Há que avaliar duas vertentes; será o investimento (e consequente aumento de qualidade) que trava a afirmação dos nossos atletas mais jovens ou somos nós que não os preparámos suficientemente bem para que cheguem ao topo com maiores capacidades para se imporem?

Ambas as coisas estão, a meu ver, interligadas e acho que o investimento nas modalidades, do qual sou defensor, se deve reflectir no seu todo e não apenas no topo da pirâmide.

 

Vem esta reflexão a propósito de algumas situações pontuais que verifico, enquanto sócio atento às nossas modalidades.

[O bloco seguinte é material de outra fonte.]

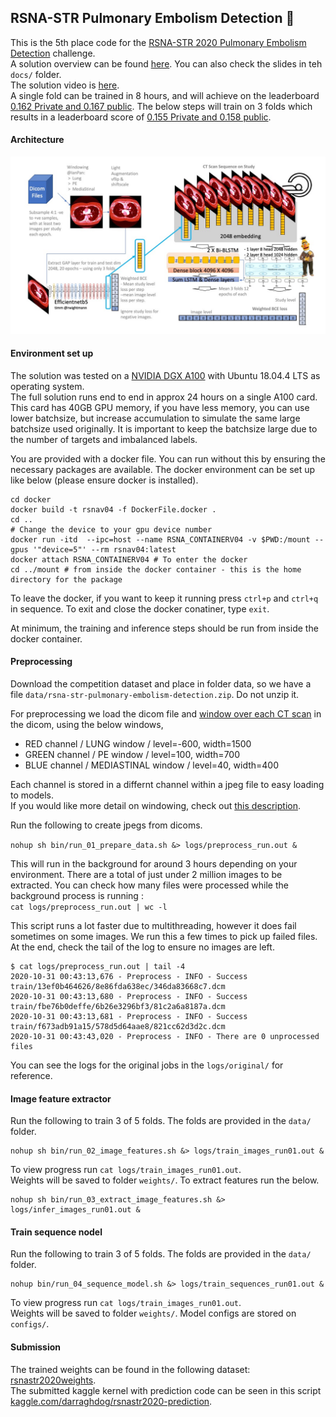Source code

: ## RSNA-STR Pulmonary Embolism Detection :hospital:

This is the 5th place code for the [RSNA-STR 2020 Pulmonary Embolism Detection](https://www.kaggle.com/c/rsna-str-pulmonary-embolism-detection) challenge.   
A solution overview can be found [here](https://www.kaggle.com/c/rsna-str-pulmonary-embolism-detection/discussion/193475). You can also check the slides in teh `docs/` folder.  
The solution video is [here](https://youtu.be/j24F5NEKfVI).   
A single fold can be trained in 8 hours, and will achieve on the leaderboard [0.162 Private and 0.167 public](https://www.kaggle.com/darraghdog/rsnastr2020-prediction?scriptVersionId=45912701). 
The below steps will train on 3 folds which results in a leaderboard score of [0.155 Private and 0.158 public](https://www.kaggle.com/darraghdog/rsnastr2020-prediction?scriptVersionId=45934741).

#### Architecture

![](docs/architecture.jpg?raw=true "Optional Title")

#### Environment set up

The solution was tested on a [NVIDIA DGX A100](https://www.nvidia.com/en-us/data-center/dgx-a100/) with Ubuntu 18.04.4 LTS as operating system.   
The full solution runs end to end in approx 24 hours on a single A100 card. 
This card has 40GB GPU memory, if you have less memory, you can use lower batchsize, but increase accumulation to simulate the same large batchsize used originally. 
It is important to keep the batchsize large due to the number of targets and imbalanced labels.

You are provided with a docker file. You can run without this by ensuring the necessary packages are available. The docker environment can be set up like below (please ensure docker is installed).  
```
cd docker
docker build -t rsnav04 -f DockerFile.docker .
cd ..
# Change the device to your gpu device number
docker run -itd  --ipc=host --name RSNA_CONTAINERV04 -v $PWD:/mount --gpus '"device=5"' --rm rsnav04:latest 
docker attach RSNA_CONTAINERV04 # To enter the docker
cd ../mount # from inside the docker container - this is the home directory for the package
```

To leave the docker, if you want to keep it running press `ctrl+p` and `ctrl+q` in sequence. To exit and close the docker conatiner, type `exit`.   
  
At minimum, the training and inference steps should be run from inside the docker container.  

#### Preprocessing

Download the competition dataset and place in folder data, so we have a file `data/rsna-str-pulmonary-embolism-detection.zip`. Do not unzip it.    
  
For preprocessing we load the dicom file and [window over each CT scan](https://github.com/darraghdog/rsnastr/blob/948d190422e4847229145ccfb09ad1d69ab6530c/preprocessing/dicom_to_jpeg.py#L32-L75) in the dicom, using the below windows,   
   
- RED channel / LUNG window / level=-600, width=1500  
- GREEN channel / PE window / level=100, width=700  
- BLUE channel / MEDIASTINAL window / level=40, width=400  
   
Each channel is stored in a differnt channel within a jpeg file to easy loading to models.  
If you would like more detail on windowing, check out [this description](https://www.kaggle.com/c/rsna-str-pulmonary-embolism-detection/discussion/182930).

Run the following to create jpegs from dicoms. 

`nohup sh bin/run_01_prepare_data.sh &> logs/preprocess_run.out &`   

This will run in the background for around 3 hours depending on your environment. There are a total of just under 2 million images to be extracted. You can check how many files were processed while the background process is running :  
`cat logs/preprocess_run.out | wc -l`  

This script runs a lot faster due to multithreading, however it does fail sometimes on some images. We run this a few times to pick up failed files. At the end, check the tail of the log to ensure no images are left.   
```
$ cat logs/preprocess_run.out | tail -4
2020-10-31 00:43:13,676 - Preprocess - INFO - Success train/13ef0b464626/8e86fda638ec/346da83668c7.dcm
2020-10-31 00:43:13,680 - Preprocess - INFO - Success train/fbe76b0deffe/6b26e3296bf3/81c2a6a8187a.dcm
2020-10-31 00:43:13,681 - Preprocess - INFO - Success train/f673adb91a15/578d5d64aae8/821cc62d3d2c.dcm
2020-10-31 00:43:43,020 - Preprocess - INFO - There are 0 unprocessed files
```

You can see the logs for the original jobs in the `logs/original/` for reference.  

#### Image feature extractor
   
Run the following to train 3 of 5 folds. The folds are provided in the `data/` folder.  
```
nohup sh bin/run_02_image_features.sh &> logs/train_images_run01.out &
```
   
To view progress run `cat logs/train_images_run01.out`.   
Weights will be saved to folder `weights/`. To extract features run the below.  
```
nohup sh bin/run_03_extract_image_features.sh &> logs/infer_images_run01.out &
```

#### Train sequence nodel
   
Run the following to train 3 of 5 folds. The folds are provided in the `data/` folder.  
```
nohup bin/run_04_sequence_model.sh &> logs/train_sequences_run01.out &
```
To view progress run `cat logs/train_images_run01.out`.   
Weights will be saved to folder `weights/`. Model configs are stored on `configs/`.   

#### Submission
   
The trained weights can be found in the following dataset: [rsnastr2020weights](https://www.kaggle.com/darraghdog/rsnastr2020weights).  
The submitted kaggle kernel with prediction code can be seen in this script [kaggle.com/darraghdog/rsnastr2020-prediction](https://www.kaggle.com/darraghdog/rsnastr2020-prediction/).   

 






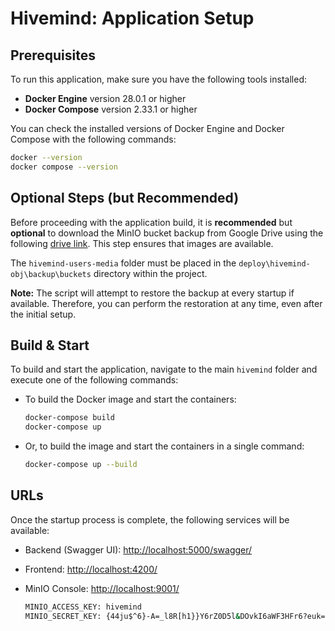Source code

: # Hivemind: Application Setup

## Prerequisites

To run this application, make sure you have the following tools installed:

- **Docker Engine** version 28.0.1 or higher
- **Docker Compose** version 2.33.1 or higher

You can check the installed versions of Docker Engine and Docker Compose with the following commands:

```bash
docker --version
docker compose --version
```

## Optional Steps (but Recommended)

Before proceeding with the application build, it is **recommended** but **optional** to download the MinIO bucket backup from Google Drive using the following [drive link](https://drive.google.com/drive/folders/1w6luXvHIpc96OiTAih6y7e5RO0cwCxPw?usp=sharing). This step ensures that images are available.

The `hivemind-users-media` folder must be placed in the `deploy\hivemind-obj\backup\buckets` directory within the project.

**Note:** The script will attempt to restore the backup at every startup if available. Therefore, you can perform the restoration at any time, even after the initial setup.

## Build & Start

To build and start the application, navigate to the main `hivemind` folder and execute one of the following commands:

- To build the Docker image and start the containers:

  ```bash
  docker-compose build
  docker-compose up
  ```

- Or, to build the image and start the containers in a single command:

  ```bash
  docker-compose up --build
  ```

## URLs

Once the startup process is complete, the following services will be available:

- Backend (Swagger UI): <http://localhost:5000/swagger/>
- Frontend: <http://localhost:4200/>
- MinIO Console: <http://localhost:9001/>

  ```bash
  MINIO_ACCESS_KEY: hivemind
  MINIO_SECRET_KEY: {44ju$^6}-A=_l8R[h1}}Y6rZ0D5l&DOvkI6aWF3HFr6?euk=`
  ```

Não acho sustentável que o projecto do voleibol continue a ignorar a vertente formativa. O projecto faz sentido, veio enriquecer o universo das modalidades e, felizmente, o Museu do Sporting, mas não podemos pensar apenas no presente.

Tanto no feminino como no masculino, o Sporting tem de apostar na formação de atletas que possam no futuro abastecer as suas equipas seniores.

 

Comecei pelo voleibol mas este "apontamento" vem a reboque de uma situação que me tem preocupado, desde há uns dois/três anos e que até acho que já antes aflorei; a formação do nosso atletismo, que é a modalidade do Sporting mais titulada e, entre as históricas, uma das mais queridas dos sócios e adeptos.

Entendo os constrangimentos da formação até aos sub-18. Não sendo um expert na matéria, arrogo-me a descortinar um dos motivos que levam a que o Sporting não tenha um único representante nos campeonatos da Europa de sub-18; os atletas praticam a modalidade sobretudo a nível local e, na maior parte dos casos, só chegam ao radar dos "grandes" quando os atletas ingressam na universidade. Claro que isto não impede que, em Lisboa, hajam talentos com potencial que o Sporting possa integrar desde cedo mas continua a parecer-me que meios menos populosos potenciam mais a prática da modalidade que o meio urbano.

 

Entendo que, hoje, a representatividade do atletismo não seja a mesma de há uns anos, fruto da evolução de algumas modalidades, do aparecimento de outras e do menor espaço mediático do atletismo em Portugal. Assim sendo, vemos a modalidade fora do top 10 de federados no país, num momento em que a vertente amadora até se tem alastrado pelo país.

Há que reforçar o scouting, descobrir talento o mais cedo possível e tentar potenciá-lo, fazendo do atletismo uma modalidade de referência no nosso país, como já foi no passado.

 

Depois de divagar um pouco sobre as causas, chego à consequência que me parece mais preocupante. O Sporting, para além de não estar representado nos europeus de sub-18, não tem também um único atleta em representação de Portugal nos campeonatos do Mundo de sub-20.

É nesta idade que devemos, também, investir. Trazer para junto de nós os melhores do país, permitir que cresçam com o nosso "know-how" e evoluam num ambiente de treino de maior competitividade.

É nesta faixa etária que devemos aperfeiçoar as lacunas que, dentro dos meus conhecimentos, me parecem as maiores. Projectar parcerias ou protocolos com as universidades pode ser um ponto a favor na hora de decidir entre nós e o nosso maior rival. Tudo deve ser ponderado na hora de captar potencial. Não é negligenciável o valor humano e a experiência adquirida de grandes nomes da modalidade, como Carlos Lopes, Fernando Mamede, Francis Obikwelu ou Naide Gomes mas temos de dar tudo na hora de recrutar os melhores.